Alabama-Coushatta Tribe of TX v. USA
2014 U.S. App. LEXIS 12946
| 5th Cir. | 2014Background
- The Alabama‑Coushatta Tribe of Texas sued the United States and federal agencies alleging breach of fiduciary duties and APA violations for permitting/exploiting natural resources on ~400,000 acres the Tribe claims as unextinguished aboriginal title.
- The Tribe sought prospective equitable relief (injunctive/declaratory relief, accounting), not money damages or title recovery.
- The Tribe challenged multiple agency actions across National Park Service, Forest Service, Bureau of Land Management, and related permitting/lease/royalty/timber decisions.
- The district court dismissed for lack of subject‑matter jurisdiction; the magistrate judge characterized the complaint as a programmatic challenge.

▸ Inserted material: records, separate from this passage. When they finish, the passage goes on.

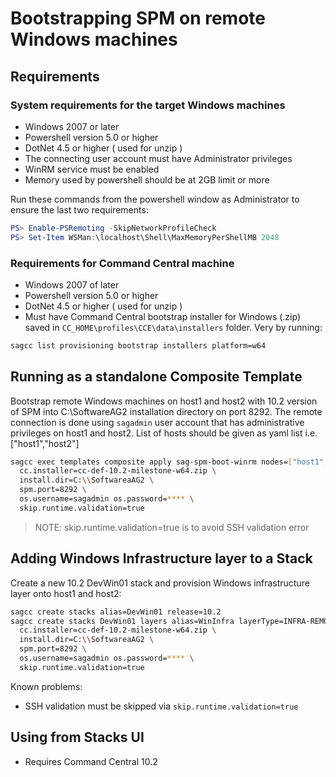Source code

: # Bootstrapping SPM on remote Windows machines

## Requirements

### System requirements for the target Windows machines

* Windows 2007 or later
* Powershell version 5.0 or higher
* DotNet 4.5 or higher ( used for unzip )
* The connecting user account must have Administrator privileges
* WinRM service must be enabled
* Memory used by powershell should be at 2GB limit or more

Run these commands from the powershell window as Administrator to ensure the last two requirements:

```powershell
PS> Enable-PSRemoting -SkipNetworkProfileCheck
PS> Set-Item WSMan:\localhost\Shell\MaxMemoryPerShellMB 2048
```

### Requirements for Command Central machine

* Windows 2007 of later
* Powershell version 5.0 or higher
* DotNet 4.5 or higher ( used for unzip )
* Must have Command Central bootstrap installer for Windows (.zip) saved in `CC_HOME\profiles\CCE\data\installers` folder. Very by running:

```bash
sagcc list provisioning bootstrap installers platform=w64
```

## Running as a standalone Composite Template

Bootstrap remote Windows machines on host1 and host2 with 10.2 version of SPM into C:\SoftwareAG2
installation directory on port 8292. The remote connection is done using `sagadmin` user account that
has administrative privileges on host1 and host2. List of hosts should be given as yaml list i.e. ["host1","host2"]

```bash
sagcc exec templates composite apply sag-spm-boot-winrm nodes=["host1","host2"] \
  cc.installer=cc-def-10.2-milestone-w64.zip \
  install.dir=C:\\SoftwareaAG2 \
  spm.port=8292 \
  os.username=sagadmin os.password=**** \
  skip.runtime.validation=true
```

> NOTE: skip.runtime.validation=true is to avoid SSH validation error

## Adding Windows Infrastructure layer to a Stack

Create a new 10.2 DevWin01 stack and provision Windows infrastructure layer onto host1 and host2:

```bash
sagcc create stacks alias=DevWin01 release=10.2
sagcc create stacks DevWin01 layers alias=WinInfra layerType=INFRA-REMOTE-WINDOWS nodes=host1,host2 \
  cc.installer=cc-def-10.2-milestone-w64.zip \
  install.dir=C:\\SoftwareaAG2 \
  spm.port=8292 \
  os.username=sagadmin os.password=**** \
  skip.runtime.validation=true
```

Known problems:

* SSH validation must be skipped via `skip.runtime.validation=true`

## Using from Stacks UI

* Requires Command Central 10.2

- On appeal, the Fifth Circuit reviewed whether the Tribe had identified "agency action" under 5 U.S.C. § 702 (APA) sufficient to waive sovereign immunity.
Issues
| Issue | Plaintiff's Argument | Defendant's Argument | Held |
|---|---|---|---|
| Whether §702 of APA waives sovereign immunity for Tribe's claims | Tribe: §702 waives immunity for nonmonetary APA review and breach of fiduciary duty claims—seeks review under §706 and Nonintercourse Act | Gov: No identifiable, final "agency action" challenged; claims are programmatic and thus not reviewable under §702 | Court: Waiver not established—Tribe failed to allege "agency action" under §702; dismissal affirmed |
| Whether Tribe's challenge is a permissible final agency action claim under APA | Tribe: Identified numbers of permits/leases and seeks prospective relief tied to lands claimed by Tribe | Gov: Claims amount to a broad programmatic challenge to agency policies rather than discrete final actions | Court: The complaint is an impermissible programmatic challenge; lacks specific identifiable final agency action |
| Whether breach of fiduciary duty / Nonintercourse Act claims overcome sovereign immunity | Tribe: Nonintercourse Act and federal common law impose fiduciary duty; §702 second waiver covers being "adversely affected" by agency action | Gov: Even fiduciary claims require identifiable agency action to trigger §702 waiver | Court: Fiduciary claim fails for same jurisdictional reason—no adequate allegation of agency action |
| Whether discovery or naming specific actions could cure jurisdictional defects | Tribe: Discovery needed to identify pending agency actions; numbers alleged show discrete activity | Gov: Public records suffice; identification of some actions would still be a programmatic challenge | Court: Discovery/aggregate counts insufficient; challenge remains to programmatic administration and not specific agency action |
Key Cases Cited
- Lujan v. Nat’l Wildlife Fed’n, 497 U.S. 871 (Sup. Ct. 1990) (requires final agency action for APA §702 suits seeking review under general APA provisions)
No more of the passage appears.